Technology: Peak or Plateau?

Our current generation is considered to be at the peak of technology, the threshold of advancement. But is this really true?

Consider mid-15th century France. Anyone who has read “The Hunchback of Notre Dame” knows that the country’s clergy believed the Antichrist had come and world was soon to end, all due to the invention of the printing press. Now, ideas that were not Biblical or related to the promotion of religion could circulate through the masses. Knowledge would become accessible to all.
Or consider the United States government around the time of World War I. The US Patent Office was going to close down in 1918 since mankind had believed that all that could have been invented already had been. We thought we had reached our threshold to technological advancement almost 100 years ago.
So why should we believe that now? We live in an age where we consider ourselves to be in the climax of our lives; however, what if we are going through a dark point, and one thousand years from now, this century is considered to be the “Dark Century,” similar to how 500-1500 A.D. is often termed as the “Dark Ages.” We are only holding ourselves back if we consider ourselves to have reached our utmost creative point.
Yet all this technology that we have created has taken a very interesting affect on our human rapport: it has created a society that focuses on the individual rather than the communal.
On the bus, in line at the DMV, or walking to class are all inevitably situations where most of us are checking phones — smart or otherwise — for texts, missed calls and the like. Some of us check Twitter, Facebook, Tumblr and other networking websites for another dose of connection to the people that we know or don’t know.
Remember the Windows Phone commercials, where they marketed their devices in a way that they encouraged using their phones less and spending more time in the “real world?” The irony there is that smartphones have effectively complicated our lives, and some of us don’t even realize it.

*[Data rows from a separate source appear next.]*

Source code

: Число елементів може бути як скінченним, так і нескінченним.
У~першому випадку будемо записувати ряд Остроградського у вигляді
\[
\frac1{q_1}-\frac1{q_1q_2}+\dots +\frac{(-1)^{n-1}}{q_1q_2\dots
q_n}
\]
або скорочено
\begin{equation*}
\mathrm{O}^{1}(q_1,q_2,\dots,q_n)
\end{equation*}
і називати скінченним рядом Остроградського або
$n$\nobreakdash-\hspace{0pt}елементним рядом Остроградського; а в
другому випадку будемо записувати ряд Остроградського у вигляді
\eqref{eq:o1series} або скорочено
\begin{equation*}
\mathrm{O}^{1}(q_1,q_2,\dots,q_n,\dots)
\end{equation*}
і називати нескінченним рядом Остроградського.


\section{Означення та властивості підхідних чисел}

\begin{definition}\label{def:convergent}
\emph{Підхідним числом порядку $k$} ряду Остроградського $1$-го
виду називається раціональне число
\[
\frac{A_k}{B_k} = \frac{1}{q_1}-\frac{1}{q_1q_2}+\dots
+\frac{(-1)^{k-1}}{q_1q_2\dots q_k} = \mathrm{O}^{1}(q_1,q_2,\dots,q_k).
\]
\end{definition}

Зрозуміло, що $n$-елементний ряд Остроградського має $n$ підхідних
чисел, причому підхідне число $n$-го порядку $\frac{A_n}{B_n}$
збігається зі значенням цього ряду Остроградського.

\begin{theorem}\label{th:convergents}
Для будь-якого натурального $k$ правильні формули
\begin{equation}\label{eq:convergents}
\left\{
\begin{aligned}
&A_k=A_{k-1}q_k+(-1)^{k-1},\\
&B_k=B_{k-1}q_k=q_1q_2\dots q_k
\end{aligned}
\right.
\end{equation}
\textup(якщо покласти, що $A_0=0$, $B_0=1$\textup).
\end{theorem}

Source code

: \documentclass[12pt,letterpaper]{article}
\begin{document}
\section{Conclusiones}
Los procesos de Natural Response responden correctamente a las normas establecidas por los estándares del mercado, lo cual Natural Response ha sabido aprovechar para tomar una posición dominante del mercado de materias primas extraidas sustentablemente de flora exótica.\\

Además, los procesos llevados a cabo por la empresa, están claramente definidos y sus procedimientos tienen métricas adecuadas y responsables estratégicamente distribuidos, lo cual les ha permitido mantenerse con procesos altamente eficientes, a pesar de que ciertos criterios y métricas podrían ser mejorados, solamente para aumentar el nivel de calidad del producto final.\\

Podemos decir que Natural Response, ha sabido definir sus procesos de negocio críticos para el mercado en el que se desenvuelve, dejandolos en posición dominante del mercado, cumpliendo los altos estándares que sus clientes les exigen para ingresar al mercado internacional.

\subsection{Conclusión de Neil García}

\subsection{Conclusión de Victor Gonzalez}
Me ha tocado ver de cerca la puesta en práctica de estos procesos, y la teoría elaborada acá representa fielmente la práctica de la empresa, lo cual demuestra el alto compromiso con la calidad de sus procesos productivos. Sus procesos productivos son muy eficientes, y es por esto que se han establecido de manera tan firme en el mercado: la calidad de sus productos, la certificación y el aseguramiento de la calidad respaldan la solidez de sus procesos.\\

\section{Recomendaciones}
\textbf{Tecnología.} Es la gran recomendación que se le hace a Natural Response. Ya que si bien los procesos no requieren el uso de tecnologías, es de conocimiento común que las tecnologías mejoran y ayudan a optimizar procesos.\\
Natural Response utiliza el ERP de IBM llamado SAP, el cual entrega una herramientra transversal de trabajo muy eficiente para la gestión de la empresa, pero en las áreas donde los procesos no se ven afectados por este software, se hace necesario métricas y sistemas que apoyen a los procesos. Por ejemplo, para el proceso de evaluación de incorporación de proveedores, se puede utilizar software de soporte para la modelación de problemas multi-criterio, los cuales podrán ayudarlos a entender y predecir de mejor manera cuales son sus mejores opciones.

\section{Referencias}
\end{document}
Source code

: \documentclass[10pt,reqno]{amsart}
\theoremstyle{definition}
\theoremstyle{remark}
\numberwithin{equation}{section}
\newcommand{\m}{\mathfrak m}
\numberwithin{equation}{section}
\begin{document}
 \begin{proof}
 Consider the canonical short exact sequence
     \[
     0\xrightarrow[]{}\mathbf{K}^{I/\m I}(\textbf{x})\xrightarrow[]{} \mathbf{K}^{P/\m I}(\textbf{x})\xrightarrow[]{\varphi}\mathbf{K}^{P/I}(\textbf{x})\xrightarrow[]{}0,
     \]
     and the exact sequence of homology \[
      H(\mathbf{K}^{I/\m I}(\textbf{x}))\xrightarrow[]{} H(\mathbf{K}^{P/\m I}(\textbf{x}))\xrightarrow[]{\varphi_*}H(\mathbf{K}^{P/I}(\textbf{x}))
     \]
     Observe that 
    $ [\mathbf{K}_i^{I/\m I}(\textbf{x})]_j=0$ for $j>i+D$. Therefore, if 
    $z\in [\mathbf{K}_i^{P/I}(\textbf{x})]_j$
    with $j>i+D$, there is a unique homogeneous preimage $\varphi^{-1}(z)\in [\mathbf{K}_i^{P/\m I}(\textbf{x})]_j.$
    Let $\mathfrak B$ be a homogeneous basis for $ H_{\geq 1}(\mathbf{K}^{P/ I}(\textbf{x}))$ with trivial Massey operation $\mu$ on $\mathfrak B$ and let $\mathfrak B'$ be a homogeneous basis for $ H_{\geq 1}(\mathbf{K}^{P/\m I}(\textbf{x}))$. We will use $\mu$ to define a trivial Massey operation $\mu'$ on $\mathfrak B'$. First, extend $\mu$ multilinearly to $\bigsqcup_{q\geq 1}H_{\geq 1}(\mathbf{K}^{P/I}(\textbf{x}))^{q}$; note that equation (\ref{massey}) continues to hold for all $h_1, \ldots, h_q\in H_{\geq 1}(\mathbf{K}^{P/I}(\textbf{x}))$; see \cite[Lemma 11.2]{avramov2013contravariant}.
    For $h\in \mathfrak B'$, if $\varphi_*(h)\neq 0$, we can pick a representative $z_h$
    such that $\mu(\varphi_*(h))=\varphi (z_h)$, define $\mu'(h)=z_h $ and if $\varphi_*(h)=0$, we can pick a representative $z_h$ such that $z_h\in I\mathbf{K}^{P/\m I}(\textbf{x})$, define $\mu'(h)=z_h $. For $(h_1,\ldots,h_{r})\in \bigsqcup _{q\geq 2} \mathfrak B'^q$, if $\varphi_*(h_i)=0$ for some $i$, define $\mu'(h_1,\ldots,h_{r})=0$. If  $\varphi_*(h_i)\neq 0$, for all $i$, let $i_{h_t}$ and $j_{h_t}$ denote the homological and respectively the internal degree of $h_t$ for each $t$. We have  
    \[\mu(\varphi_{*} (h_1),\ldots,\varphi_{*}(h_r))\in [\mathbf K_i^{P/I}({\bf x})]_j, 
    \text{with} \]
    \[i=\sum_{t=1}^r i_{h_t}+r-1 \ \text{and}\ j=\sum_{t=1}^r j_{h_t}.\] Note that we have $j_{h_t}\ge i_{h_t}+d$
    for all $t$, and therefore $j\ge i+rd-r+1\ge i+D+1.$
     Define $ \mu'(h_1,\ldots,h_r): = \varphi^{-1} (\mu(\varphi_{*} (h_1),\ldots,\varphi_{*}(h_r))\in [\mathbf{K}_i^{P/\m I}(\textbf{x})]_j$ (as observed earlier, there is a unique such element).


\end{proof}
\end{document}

Just think, devices market themselves on simplicity and ease of use. Need to check your emails on the go? Well, now you can. But really, stop to think about that. Is that really making your life simpler, or is it now simply an avenue for your employer, mother, friends or whoever else to expect a reply from you no matter what, no matter where you are? That sounds like unnecessary stress.
Think back to a time before modern technology. Humanity had significantly more leisure time before society turned toward a system of hyper-productivity and a constant mentality of “I need to be doing something or else I’m lazy and won’t be able to pay my bills.” Think of the time you’re on your phone checking your Twitter feed, or on your laptop watching television. Now, imagine if you spent all that time doing what someone in the 19th century would have done: perfecting their musical talents, writing abilities or whatever it was their passion was. The possibilities are almost endless if you consider the sheer amount of time we use thinking that we’re simplifying our lives instead of unintentionally complicating it.
So no, we should not fear that we have reached the end of an era, that we are the last humans to ever live since inevitably we cannot get more creative or better ourselves past this current point, think of the Black Plague in the mid-14th century, which wiped out two-thirds of the world’s population. But we should fear in the manner of our advancement and whether or not our technological connections are actually bettering our societies.
The bad, as well as the good, comes and goes, and if history is any testimony to the future, we will still be here, kicking and fighting, creating much more than we currently think possible. We just need to make sure that we fight for a better future for our creativity.